Though the story is horrifying, this is one of the best books I've read in a long time.  The author was 5 years old when the Khmer Rouge came to power in her native Cambodia.  Though she and her mother survived, most of her immediate and extended family did not.  Because her memory of events over the next 4 years was imperfect, she decided to tell her family's story in the form of a novel.  Apparently she took liberty with the timing of some events, and joined many family members into composites for purposes of the novel, but otherwise stayed true to her recollection of what happened.

The novel is told from the perspective of seven year old Raami, a survivor of polio who walks with a limp and looks enviously at her mother and toddler sister, with their perfect bodies.  Before the war breaks out, Raami is the descendent of royalty, calling her grandmother, "Grandmother Queen".  She lives in a large villa, surrounded by gardens, decorated with murals, and kept running by a small army of servants.  She is doted upon by her father, a renowned poet and worships her more elusive mother, who was a "commoner" before marrying into the family.

Everything changes abruptly when the Khmer Rouge march into Phnom Penh and order the family, as well as all other city dwellers to leave their homes.  The family, and an aunt, grabs what it can, says farewell to its beloved servants, and sets out in the family car to their country house where they meet up with an uncle and his family as well as Grandmother Queen.  Eventually they are driven from there, forced to abandon their car and take to the forests, being driven further and further into the wilderness.

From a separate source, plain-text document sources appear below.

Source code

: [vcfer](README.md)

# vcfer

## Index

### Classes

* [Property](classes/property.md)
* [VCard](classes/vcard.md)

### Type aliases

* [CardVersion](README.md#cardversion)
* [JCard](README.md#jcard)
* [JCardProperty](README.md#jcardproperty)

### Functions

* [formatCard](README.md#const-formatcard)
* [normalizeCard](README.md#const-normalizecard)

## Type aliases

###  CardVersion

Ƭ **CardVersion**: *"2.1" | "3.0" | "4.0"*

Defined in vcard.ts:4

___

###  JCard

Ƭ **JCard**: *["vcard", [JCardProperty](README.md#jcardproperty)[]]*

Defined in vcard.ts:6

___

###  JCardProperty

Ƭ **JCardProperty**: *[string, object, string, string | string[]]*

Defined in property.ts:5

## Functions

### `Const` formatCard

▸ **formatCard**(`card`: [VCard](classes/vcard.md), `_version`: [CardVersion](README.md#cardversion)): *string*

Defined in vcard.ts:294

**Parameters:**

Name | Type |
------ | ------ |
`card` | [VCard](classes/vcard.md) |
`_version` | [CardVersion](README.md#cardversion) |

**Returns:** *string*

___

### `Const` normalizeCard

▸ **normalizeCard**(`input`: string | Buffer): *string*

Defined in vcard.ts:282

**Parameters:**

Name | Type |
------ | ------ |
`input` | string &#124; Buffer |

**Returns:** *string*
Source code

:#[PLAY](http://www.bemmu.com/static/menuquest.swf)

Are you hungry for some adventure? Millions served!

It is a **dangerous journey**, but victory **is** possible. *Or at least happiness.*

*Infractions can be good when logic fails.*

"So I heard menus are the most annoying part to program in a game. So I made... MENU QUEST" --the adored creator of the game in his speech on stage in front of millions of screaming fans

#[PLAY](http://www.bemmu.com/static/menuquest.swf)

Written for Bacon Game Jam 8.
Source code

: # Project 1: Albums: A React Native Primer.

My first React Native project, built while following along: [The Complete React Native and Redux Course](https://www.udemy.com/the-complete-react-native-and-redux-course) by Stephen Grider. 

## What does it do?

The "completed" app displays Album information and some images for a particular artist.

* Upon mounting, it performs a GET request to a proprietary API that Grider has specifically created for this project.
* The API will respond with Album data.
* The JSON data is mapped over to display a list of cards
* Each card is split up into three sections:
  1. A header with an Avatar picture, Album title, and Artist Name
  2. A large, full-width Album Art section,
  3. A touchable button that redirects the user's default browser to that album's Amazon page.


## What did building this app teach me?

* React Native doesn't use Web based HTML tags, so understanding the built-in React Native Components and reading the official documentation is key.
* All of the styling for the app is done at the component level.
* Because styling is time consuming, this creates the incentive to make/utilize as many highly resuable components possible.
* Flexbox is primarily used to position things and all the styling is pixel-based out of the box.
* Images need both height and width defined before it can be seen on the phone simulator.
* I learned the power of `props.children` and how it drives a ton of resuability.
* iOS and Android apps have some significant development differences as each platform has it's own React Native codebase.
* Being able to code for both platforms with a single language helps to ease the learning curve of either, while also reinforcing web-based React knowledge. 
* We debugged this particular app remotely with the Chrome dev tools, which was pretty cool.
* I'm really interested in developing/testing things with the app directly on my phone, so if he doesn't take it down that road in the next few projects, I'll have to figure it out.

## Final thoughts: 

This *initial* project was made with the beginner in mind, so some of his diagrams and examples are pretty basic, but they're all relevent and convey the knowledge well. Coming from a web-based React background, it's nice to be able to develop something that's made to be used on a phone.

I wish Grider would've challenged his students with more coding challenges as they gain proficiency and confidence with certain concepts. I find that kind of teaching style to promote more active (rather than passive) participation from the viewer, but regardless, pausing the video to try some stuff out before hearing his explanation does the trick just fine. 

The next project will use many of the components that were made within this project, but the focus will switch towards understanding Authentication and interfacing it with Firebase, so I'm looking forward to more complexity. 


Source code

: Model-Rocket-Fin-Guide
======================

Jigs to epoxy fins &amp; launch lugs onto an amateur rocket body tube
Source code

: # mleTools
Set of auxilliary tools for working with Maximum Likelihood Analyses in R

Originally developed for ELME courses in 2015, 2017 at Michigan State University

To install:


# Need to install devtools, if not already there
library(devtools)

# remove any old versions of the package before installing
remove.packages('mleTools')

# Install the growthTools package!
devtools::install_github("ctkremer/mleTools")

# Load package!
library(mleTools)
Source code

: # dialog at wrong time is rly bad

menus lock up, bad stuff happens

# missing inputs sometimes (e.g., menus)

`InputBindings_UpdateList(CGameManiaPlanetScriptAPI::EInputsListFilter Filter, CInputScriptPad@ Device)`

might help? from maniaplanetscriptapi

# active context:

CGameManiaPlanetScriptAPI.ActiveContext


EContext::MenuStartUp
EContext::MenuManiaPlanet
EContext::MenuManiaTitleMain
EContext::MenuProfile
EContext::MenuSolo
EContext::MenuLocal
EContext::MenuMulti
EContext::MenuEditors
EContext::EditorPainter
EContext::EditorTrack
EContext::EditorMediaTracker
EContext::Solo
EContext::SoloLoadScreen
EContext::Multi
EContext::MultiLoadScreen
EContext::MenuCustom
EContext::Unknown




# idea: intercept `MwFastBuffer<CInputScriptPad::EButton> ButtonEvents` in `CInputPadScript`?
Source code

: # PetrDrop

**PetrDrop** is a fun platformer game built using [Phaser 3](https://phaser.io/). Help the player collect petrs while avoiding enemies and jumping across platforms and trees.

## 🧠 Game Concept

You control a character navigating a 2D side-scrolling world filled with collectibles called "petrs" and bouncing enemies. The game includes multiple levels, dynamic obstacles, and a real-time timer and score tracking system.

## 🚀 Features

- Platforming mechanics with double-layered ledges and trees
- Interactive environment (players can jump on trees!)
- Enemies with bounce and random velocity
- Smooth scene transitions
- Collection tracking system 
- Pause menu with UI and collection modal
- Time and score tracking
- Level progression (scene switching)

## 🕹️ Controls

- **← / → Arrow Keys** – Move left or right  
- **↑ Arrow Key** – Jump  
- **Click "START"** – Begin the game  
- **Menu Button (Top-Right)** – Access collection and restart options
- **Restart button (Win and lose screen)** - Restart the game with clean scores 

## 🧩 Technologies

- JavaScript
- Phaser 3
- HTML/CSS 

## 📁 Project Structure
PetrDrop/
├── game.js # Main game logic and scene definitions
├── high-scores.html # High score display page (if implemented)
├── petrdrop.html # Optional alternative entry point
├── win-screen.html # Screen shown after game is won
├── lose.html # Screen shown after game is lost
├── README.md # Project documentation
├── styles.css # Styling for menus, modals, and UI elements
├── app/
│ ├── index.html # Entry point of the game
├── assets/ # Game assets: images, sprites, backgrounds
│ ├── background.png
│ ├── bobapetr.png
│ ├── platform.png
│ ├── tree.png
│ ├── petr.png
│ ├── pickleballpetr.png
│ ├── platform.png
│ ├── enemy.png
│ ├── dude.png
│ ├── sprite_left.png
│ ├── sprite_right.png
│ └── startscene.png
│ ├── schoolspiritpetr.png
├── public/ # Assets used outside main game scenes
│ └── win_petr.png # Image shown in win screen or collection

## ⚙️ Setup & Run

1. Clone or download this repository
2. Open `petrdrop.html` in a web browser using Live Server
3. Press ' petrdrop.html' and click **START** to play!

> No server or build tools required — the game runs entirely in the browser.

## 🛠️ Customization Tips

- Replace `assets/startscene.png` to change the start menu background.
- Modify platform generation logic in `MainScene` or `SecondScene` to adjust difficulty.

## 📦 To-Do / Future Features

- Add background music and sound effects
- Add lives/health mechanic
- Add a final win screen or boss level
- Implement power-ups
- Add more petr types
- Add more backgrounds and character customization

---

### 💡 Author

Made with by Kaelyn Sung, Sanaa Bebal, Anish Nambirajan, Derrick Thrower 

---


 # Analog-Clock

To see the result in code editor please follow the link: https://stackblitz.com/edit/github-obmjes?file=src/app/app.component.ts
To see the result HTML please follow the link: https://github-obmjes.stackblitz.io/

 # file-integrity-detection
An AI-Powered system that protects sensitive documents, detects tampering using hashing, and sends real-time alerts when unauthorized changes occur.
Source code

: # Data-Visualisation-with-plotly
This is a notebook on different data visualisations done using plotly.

The first stop is an abandoned Buddhist monastery, where at least the family is together, though they are beginning to suffer from hunger.  The rebels seek constantly to remove the elite from the group and Raami's father, because he is widely recognized, gives himself up in an effort to save the rest of the family.  He lies and says the others are all his wife's family, the descendants of farmers.  He's taken away in an ox cart and Raami never sees him again - but not before he tells her he's doing what he does to give her wings and that she'll always be able to see him on the face of the moon.  These promises as well as the words of the poems and stories he's always told her, carry her through the traumas of the next few years, though her father's departure almost destroys her mother.

The next stop is being "reeducated" in the home of peasants (after Raami, her mother and sister are separated from the others).  Though poor the elderly, childless peasants are loving and kind.  The husband teaches Raami many survival skills that help her later.  But tragedy strikes Raami's sister, further diminishing her mother before they are again driven away.  In a forest again with other people being forced to keep moving, they meet up with Raami's uncle and grandmother - the only members of the extended family they ever see again.  They are driven to a new community which is run by a more moderate member of the Khmer Rouge and settle into somewhat of a routine, the adults working and Raami attending a form of school.  But just when things seem bearable a new guard takes over creating more stringent rules, breaking up the family further and nearly starving everyone to death.

Eventually the Vietnamese army drives away the Khmer Rouge and Raami and her mother escape to Thailand (following a map left by her father prior to his departure) and are swept to safety in a UN helicopter.

A very powerful and beautifully written novel - Ratner's language is so vivid you can see Cambodia crumble right before your eyes, all the time marvelling at the inner strength and love that sustain Raami.